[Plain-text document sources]
○ ○ ○ ○

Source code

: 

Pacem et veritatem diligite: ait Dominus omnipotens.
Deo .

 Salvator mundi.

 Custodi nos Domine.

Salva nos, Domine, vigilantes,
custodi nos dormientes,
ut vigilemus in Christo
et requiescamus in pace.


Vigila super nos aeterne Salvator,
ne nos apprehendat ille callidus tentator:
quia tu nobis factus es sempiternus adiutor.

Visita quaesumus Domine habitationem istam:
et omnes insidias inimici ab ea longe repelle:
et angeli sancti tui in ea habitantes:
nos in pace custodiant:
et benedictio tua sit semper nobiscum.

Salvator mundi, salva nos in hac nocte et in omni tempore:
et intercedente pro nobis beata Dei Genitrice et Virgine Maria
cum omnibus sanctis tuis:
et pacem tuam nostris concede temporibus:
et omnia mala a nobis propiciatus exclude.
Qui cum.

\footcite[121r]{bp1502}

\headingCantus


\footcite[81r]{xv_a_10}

○ ○ ○ ○

* Exercise aim: What is needed is each line of the entries that contains the word "Salvator".

* Exercise output:
 Salvator mundi.
Vigila super nos aeterne Salvator,
Salvator mundi, salva nos in hac nocte et in omni tempore:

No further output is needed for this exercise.